Thursday, September 3, 2009

Poet Bloggers, or Why I Haven't Had Much To Say

There's an interesting discussion on the topic of poet bloggers going on over at Hayden's Ferry Review. Darren Morris wonders whether poet's blogs detract from readers' experiences of their work while Sandra Beasley notes that her creative life is on a "different plane" from her personal life, which is another way, I guess, of agreeing with Morris' assertion that we poets who blog hope readers will be able to "erect a partition" between our blogs and our poems.

Morris and Beasley make great points. However, it is the fear of what Morris articulates in his post, the TMI cloud, that has kept my blogging to a minimum over the past couple of months. Does anyone really need to know the details of my trip to Eastern Europe? Is there anything worthwhile that can be gleaned from my bitchy overanalysis of the 2-day chapbook rejection I just received?

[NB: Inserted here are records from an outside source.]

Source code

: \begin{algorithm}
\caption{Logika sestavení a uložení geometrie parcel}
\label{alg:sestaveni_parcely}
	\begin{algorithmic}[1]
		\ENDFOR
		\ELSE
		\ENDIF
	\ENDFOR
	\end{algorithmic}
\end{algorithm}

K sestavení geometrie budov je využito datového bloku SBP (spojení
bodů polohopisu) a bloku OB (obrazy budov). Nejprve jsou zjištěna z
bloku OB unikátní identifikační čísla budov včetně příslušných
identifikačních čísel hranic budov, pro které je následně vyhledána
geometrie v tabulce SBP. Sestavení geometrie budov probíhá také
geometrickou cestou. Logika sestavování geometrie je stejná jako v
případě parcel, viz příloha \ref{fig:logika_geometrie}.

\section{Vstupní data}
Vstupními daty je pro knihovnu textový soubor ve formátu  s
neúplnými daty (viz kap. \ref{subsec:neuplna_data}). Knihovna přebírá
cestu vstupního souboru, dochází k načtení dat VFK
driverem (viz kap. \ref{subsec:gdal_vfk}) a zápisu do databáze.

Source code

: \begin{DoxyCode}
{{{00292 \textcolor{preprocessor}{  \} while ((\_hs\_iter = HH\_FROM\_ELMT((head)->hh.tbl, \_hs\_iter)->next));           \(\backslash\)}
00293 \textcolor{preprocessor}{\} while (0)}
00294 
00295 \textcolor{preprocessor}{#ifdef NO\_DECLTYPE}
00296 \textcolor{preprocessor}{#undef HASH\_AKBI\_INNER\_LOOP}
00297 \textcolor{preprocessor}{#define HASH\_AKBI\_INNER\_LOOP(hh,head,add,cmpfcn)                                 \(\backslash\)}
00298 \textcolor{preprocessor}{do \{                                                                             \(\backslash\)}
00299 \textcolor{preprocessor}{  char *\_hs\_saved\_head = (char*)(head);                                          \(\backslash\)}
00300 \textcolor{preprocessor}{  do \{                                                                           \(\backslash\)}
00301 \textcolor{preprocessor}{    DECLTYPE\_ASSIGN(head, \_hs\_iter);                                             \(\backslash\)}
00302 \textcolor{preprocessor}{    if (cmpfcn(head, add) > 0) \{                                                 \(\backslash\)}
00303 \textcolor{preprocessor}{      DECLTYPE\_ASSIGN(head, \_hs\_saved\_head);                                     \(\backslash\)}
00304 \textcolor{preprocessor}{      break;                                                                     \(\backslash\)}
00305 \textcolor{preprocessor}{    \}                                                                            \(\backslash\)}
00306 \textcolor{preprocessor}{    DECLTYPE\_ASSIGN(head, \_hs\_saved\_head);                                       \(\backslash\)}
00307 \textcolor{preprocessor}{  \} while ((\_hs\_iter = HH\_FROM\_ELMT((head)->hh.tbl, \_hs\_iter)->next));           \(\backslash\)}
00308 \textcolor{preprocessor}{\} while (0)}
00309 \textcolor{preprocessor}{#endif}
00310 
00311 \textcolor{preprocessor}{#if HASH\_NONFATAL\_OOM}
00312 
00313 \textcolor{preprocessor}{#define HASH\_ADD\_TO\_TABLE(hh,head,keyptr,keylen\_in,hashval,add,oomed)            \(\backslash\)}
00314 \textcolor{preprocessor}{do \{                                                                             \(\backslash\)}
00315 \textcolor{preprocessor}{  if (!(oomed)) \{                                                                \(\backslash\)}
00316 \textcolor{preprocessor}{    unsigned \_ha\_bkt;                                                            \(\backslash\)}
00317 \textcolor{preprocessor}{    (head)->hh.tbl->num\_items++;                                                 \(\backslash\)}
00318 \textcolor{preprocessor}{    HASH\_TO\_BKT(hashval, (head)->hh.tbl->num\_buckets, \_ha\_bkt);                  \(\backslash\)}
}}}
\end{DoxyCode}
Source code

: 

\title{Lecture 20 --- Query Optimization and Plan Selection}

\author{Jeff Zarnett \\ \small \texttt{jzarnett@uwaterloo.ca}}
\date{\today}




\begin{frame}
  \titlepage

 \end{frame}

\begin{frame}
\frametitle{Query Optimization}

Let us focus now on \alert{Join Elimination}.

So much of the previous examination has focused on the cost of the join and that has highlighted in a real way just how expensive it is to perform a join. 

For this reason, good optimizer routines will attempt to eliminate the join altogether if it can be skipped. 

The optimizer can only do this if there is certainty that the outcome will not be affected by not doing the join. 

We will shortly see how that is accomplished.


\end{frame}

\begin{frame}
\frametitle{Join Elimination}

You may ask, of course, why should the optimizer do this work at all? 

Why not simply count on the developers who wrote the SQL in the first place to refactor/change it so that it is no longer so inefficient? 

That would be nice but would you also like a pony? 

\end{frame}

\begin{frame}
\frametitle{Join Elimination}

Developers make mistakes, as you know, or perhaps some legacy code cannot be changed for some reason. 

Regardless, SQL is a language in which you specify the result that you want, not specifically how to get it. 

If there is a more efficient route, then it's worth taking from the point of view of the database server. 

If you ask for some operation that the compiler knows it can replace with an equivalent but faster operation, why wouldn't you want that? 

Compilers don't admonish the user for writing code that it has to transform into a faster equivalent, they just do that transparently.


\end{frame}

Occasionally I have insightful things to say and occasionally I say them. Ideally, everything I write here would be considered, well-written, and a vibrant addition to the discourse surrounding contemporary poetry. Or a funny-as-hell send-up of the ridiculousness of contemporary poetry. Or something. Or not. Maybe, ideally, my most concerted writing effort would be spent on my poetry.

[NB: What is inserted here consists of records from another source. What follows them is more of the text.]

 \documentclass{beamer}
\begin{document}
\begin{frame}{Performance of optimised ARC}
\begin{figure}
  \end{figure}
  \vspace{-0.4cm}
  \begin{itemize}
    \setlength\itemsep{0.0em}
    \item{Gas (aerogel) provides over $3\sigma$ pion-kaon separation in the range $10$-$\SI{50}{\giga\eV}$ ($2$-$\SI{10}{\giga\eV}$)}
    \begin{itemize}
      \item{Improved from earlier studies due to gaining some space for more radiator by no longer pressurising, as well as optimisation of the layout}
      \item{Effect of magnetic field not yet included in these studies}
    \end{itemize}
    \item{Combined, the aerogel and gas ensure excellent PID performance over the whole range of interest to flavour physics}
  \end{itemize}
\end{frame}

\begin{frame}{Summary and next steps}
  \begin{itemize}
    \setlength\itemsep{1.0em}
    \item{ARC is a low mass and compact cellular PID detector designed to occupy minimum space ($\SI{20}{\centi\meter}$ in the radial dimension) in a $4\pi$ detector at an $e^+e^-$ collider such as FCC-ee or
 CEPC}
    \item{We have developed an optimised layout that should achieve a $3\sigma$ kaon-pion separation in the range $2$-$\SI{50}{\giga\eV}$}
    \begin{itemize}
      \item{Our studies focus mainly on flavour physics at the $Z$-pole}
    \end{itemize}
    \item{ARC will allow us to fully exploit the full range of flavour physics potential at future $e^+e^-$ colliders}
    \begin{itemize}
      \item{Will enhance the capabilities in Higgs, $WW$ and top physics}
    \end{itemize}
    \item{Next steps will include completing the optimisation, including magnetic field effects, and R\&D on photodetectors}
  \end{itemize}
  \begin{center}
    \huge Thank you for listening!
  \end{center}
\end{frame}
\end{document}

Beasley writes, "You’re not doing things right unless you’re getting on someone’s nerves. Unless you’re an anesthesiologist." It's a clever statement, but I have to take issue. Anyone who's ever taken in the flame sessions that pass for comments on Harriet is familiar with the effects of this approach to blogging. The definition of "right" is up for debate, of course, but the idea that a good argument = emotional disturbance is tied up in our American obsession with polemics and self-identification via ideas. That is, Love me, love my ideas. Hate my statements, hate my person. Which is dangerously close to Know the poet, know the poem and vice versa.

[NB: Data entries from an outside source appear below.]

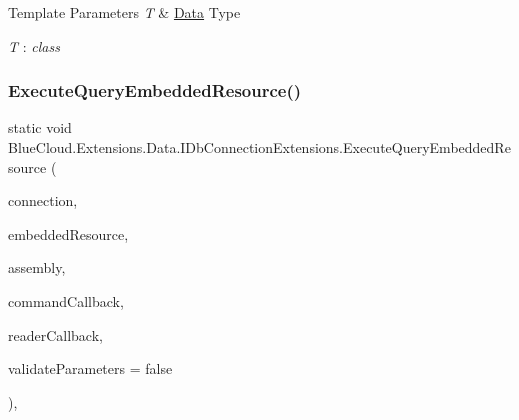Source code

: \begin{DoxyTemplParams}{Template Parameters}
{\em T} & \mbox{\hyperlink{namespace_blue_cloud_1_1_extensions_1_1_data}{Data}} Type\\
\hline
\end{DoxyTemplParams}
\begin{Desc}
\item[Type Constraints]\begin{description}
\item[{\em T} : {\em class}]\end{description}
\end{Desc}
\mbox{\label{class_blue_cloud_1_1_extensions_1_1_data_1_1_i_db_connection_extensions_a430c474cab2d89d20604579a66052020}} 
\subsubsection{\texorpdfstring{Execute\+Query\+Embedded\+Resource()}{ExecuteQueryEmbeddedResource()}\hspace{0.1cm}{\footnotesize\ttfamily [1/4]}}
{\footnotesize\ttfamily static void Blue\+Cloud.\+Extensions.\+Data.\+I\+Db\+Connection\+Extensions.\+Execute\+Query\+Embedded\+Resource (\begin{DoxyParamCaption}\item[{this I\+Db\+Connection}]{connection,  }\item[{string}]{embedded\+Resource,  }\item[{System.\+Reflection.\+Assembly}]{assembly,  }\item[{Action$<$ I\+Db\+Command $>$}]{command\+Callback,  }\item[{Action$<$ I\+Data\+Reader $>$}]{reader\+Callback,  }\item[{bool}]{validate\+Parameters = {\ttfamily false} }\end{DoxyParamCaption})\hspace{0.3cm}{\ttfamily [inline]}, {\ttfamily [static]}}



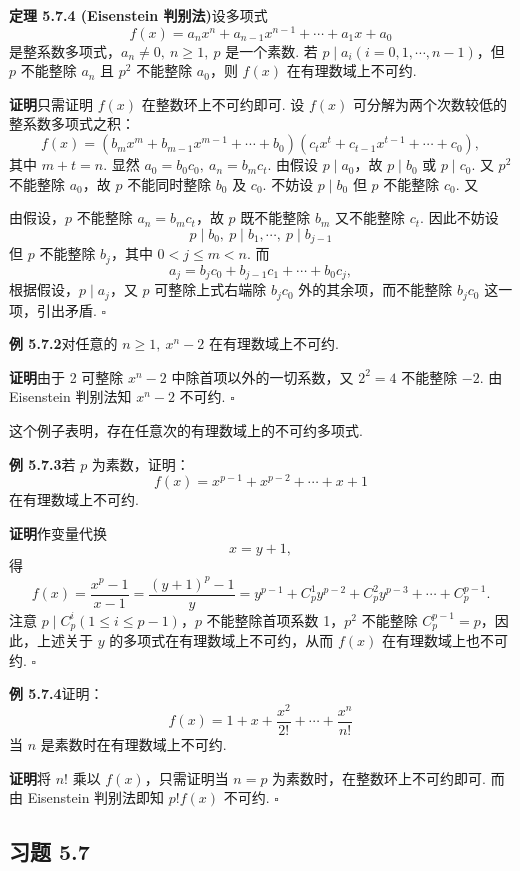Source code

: \documentclass[UTF8,12pt,a4paper,fontset=fandol]{ctexart}
\begin{document}
\noindent\textbf{定理 5.7.4 (Eisenstein 判别法)}\quad 设多项式
\[
f(x)=a_nx^n+a_{n-1}x^{n-1}+\cdots+a_1x+a_0
\]
是整系数多项式，$a_n\neq 0,\ n\geq 1,\ p$ 是一个素数. 若 $p\mid a_i(i=0,1,\cdots,n-1)$，但 $p$ 不能整除 $a_n$ 且 $p^2$ 不能整除 $a_0$，则 $f(x)$ 在有理数域上不可约.

\noindent\textbf{证明}\quad 只需证明 $f(x)$ 在整数环上不可约即可. 设 $f(x)$ 可分解为两个次数较低的整系数多项式之积：
\[
f(x)=(b_mx^m+b_{m-1}x^{m-1}+\cdots+b_0)(c_tx^t+c_{t-1}x^{t-1}+\cdots+c_0),
\]
其中 $m+t=n$. 显然 $a_0=b_0c_0,\ a_n=b_mc_t$. 由假设 $p\mid a_0$，故 $p\mid b_0$ 或 $p\mid c_0$. 又 $p^2$ 不能整除 $a_0$，故 $p$ 不能同时整除 $b_0$ 及 $c_0$. 不妨设 $p\mid b_0$ 但 $p$ 不能整除 $c_0$. 又

由假设，$p$ 不能整除 $a_n=b_mc_t$，故 $p$ 既不能整除 $b_m$ 又不能整除 $c_t$. 因此不妨设
\[
p\mid b_0,\ p\mid b_1,\cdots,\ p\mid b_{j-1}
\]
但 $p$ 不能整除 $b_j$，其中 $0<j\leq m<n$. 而
\[
a_j=b_jc_0+b_{j-1}c_1+\cdots+b_0c_j,
\]
根据假设，$p\mid a_j$，又 $p$ 可整除上式右端除 $b_jc_0$ 外的其余项，而不能整除 $b_jc_0$ 这一项，引出矛盾. $\square$

\noindent\textbf{例 5.7.2}\quad 对任意的 $n\geq 1,\ x^n-2$ 在有理数域上不可约.

\noindent\textbf{证明}\quad 由于 2 可整除 $x^n-2$ 中除首项以外的一切系数，又 $2^2=4$ 不能整除 $-2$. 由 Eisenstein 判别法知 $x^n-2$ 不可约. $\square$

这个例子表明，存在任意次的有理数域上的不可约多项式.

\noindent\textbf{例 5.7.3}\quad 若 $p$ 为素数，证明：
\[
f(x)=x^{p-1}+x^{p-2}+\cdots+x+1
\]
在有理数域上不可约.

\noindent\textbf{证明}\quad 作变量代换
\[
x=y+1,
\]
得
\[
f(x)=\frac{x^p-1}{x-1}=\frac{(y+1)^p-1}{y}
=y^{p-1}+C_p^1y^{p-2}+C_p^2y^{p-3}+\cdots+C_p^{p-1}.
\]
注意 $p\mid C_p^i(1\leq i\leq p-1)$，$p$ 不能整除首项系数 1，$p^2$ 不能整除 $C_p^{p-1}=p$，因此，上述关于 $y$ 的多项式在有理数域上不可约，从而 $f(x)$ 在有理数域上也不可约. $\square$

\noindent\textbf{例 5.7.4}\quad 证明：
\[
f(x)=1+x+\frac{x^2}{2!}+\cdots+\frac{x^n}{n!}
\]
当 $n$ 是素数时在有理数域上不可约.

\noindent\textbf{证明}\quad 将 $n!$ 乘以 $f(x)$，只需证明当 $n=p$ 为素数时，在整数环上不可约即可. 而由 Eisenstein 判别法即知 $p!f(x)$ 不可约. $\square$

\subsection*{习题 5.7}
\end{document}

Anyhoo, I'm still grappling with it all. I will continue to grapple. I will continue to blog as I grapple. I will continue to write poems.


Emily said...

Ah yes. To blog or not to blog. A worthwhile grapple. Keep grappling, and I'll keep reading.

Brandon Shimoda said...

TB -- I'll have to go read the original discussion, but I wonder -- without having done so -- what D. Morris and S. Beasley might have to say about journals, letters, daybooks, etc. -- other diaristic media -- and whether or not they read them and, if so, if they see any correlation between those forms and today's blogs. In other words, would they also say that reading Kafka's diaries detracted from their experience of reading his fiction? Or that reading the correspondence between Elizabeth Bishop and Robert Lowell detracted from their experiences of their respective poems? Is it -- for them -- a matter of the immediacy of blogs, versus receiving the keystone writings of writers like Anais Nin or Virginia Woolf only after the fact of their creative work? But even this isn't true. Hmm ... I should have consulted D. Morris and S. Beasley themselves BEFORE writing my comment to you. As it is, it looks as though I have to consult a BLOG in order to do so. Well, see you later for chicken and biscuits -- B

Brandon Shimoda said...

Yikes. I just read D. Morris's post, and though there are some interesting questions raised -- (i.e. "what is the effect of this [blog] phenomenon on contemporary poetry?" -- despite any genuine attempt to think through the answers to that question -- -- -- the majority of it is profoundly narrow in its experience of POETRY, and yes, doesn't even begin to contextualize blogs within a larger history of such "autobiographical" writing. Its fairly difficult to read beyond his characterization of poet-bloggers as "super hip, insecure, admittedly fallible, often brilliant, and sometimes humble archangels of all things poetry" -- I would love for D. Morris to be specific here, lest his characterization ring (needlessly) as a base and isolated instance amplified into an actually accepted demography. I would also love to hear more about this assertion: "I firmly believe that poems gain power when their creators remove their fingerprints from them" -- which is not really within the same argumentative sphere as poems vs. autobiographical writing, but more so poems vs. poems -- different kinds, different poets. Is he saying that he prefers Ashbery to O'Hara? Or that he fundamentally agrees with the project of Language poetry? Or ... what the f**k is he saying? (Funny too how he raised the specter of Robert Lowell as an example of ... well .. of what?). Much to think about here, and thanks for pointing out this little opinion piece. I wonder -- will having read this piece by D. Morris detract from my experience of reading D. Morris's poems?